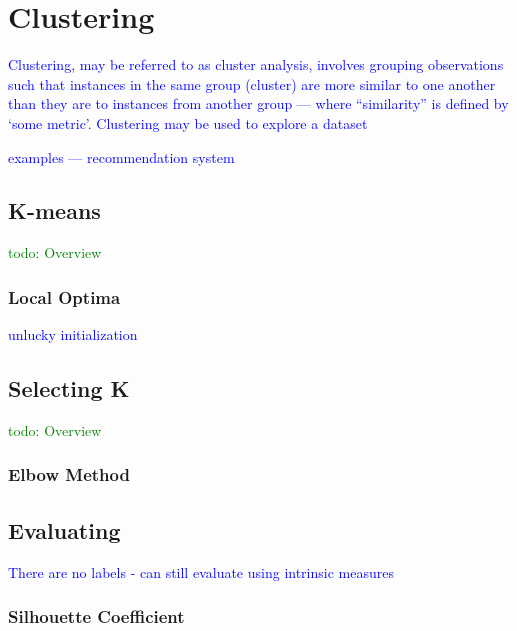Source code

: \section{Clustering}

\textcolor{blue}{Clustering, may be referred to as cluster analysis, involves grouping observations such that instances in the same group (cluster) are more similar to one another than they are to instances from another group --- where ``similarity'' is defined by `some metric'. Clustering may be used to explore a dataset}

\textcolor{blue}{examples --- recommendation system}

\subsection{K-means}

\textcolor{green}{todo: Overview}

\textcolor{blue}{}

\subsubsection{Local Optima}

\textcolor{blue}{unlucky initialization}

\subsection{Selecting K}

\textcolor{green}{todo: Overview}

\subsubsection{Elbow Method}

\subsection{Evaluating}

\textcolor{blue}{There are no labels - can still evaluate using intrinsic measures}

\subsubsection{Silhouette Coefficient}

= = = =

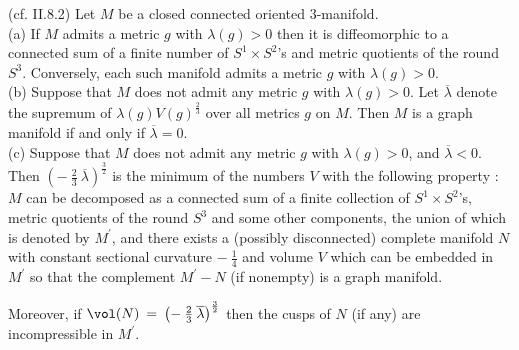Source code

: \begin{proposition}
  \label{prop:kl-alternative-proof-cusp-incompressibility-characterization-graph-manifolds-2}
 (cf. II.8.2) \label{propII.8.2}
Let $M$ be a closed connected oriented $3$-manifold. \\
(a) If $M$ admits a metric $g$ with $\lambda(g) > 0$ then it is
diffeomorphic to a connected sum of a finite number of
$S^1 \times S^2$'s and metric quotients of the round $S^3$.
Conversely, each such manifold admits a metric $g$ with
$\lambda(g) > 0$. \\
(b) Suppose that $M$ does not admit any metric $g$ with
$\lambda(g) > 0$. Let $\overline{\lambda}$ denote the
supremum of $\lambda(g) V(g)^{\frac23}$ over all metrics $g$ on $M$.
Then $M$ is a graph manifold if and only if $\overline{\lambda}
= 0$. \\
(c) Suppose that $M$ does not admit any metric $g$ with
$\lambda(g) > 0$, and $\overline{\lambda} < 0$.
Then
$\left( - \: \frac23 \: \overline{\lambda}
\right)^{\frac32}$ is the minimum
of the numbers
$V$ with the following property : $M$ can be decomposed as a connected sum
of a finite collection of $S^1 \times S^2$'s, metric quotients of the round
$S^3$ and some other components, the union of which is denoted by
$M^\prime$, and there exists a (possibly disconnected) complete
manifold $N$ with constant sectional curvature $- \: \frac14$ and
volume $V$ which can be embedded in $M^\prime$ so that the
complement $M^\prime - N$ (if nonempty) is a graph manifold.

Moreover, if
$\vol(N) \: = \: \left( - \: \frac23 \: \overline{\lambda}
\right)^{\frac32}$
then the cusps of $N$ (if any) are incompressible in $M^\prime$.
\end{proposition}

= = = =

= WHAT THE TASK ASKS =
Lines holding the word "that" should be copied from the entries above.

= WRITTEN RESPONSE =
\textcolor{blue}{Clustering, may be referred to as cluster analysis, involves grouping observations such that instances in the same group (cluster) are more similar to one another than they are to instances from another group --- where ``similarity'' is defined by `some metric'. Clustering may be used to explore a dataset}
(b) Suppose that $M$ does not admit any metric $g$ with
(c) Suppose that $M$ does not admit any metric $g$ with
volume $V$ which can be embedded in $M^\prime$ so that the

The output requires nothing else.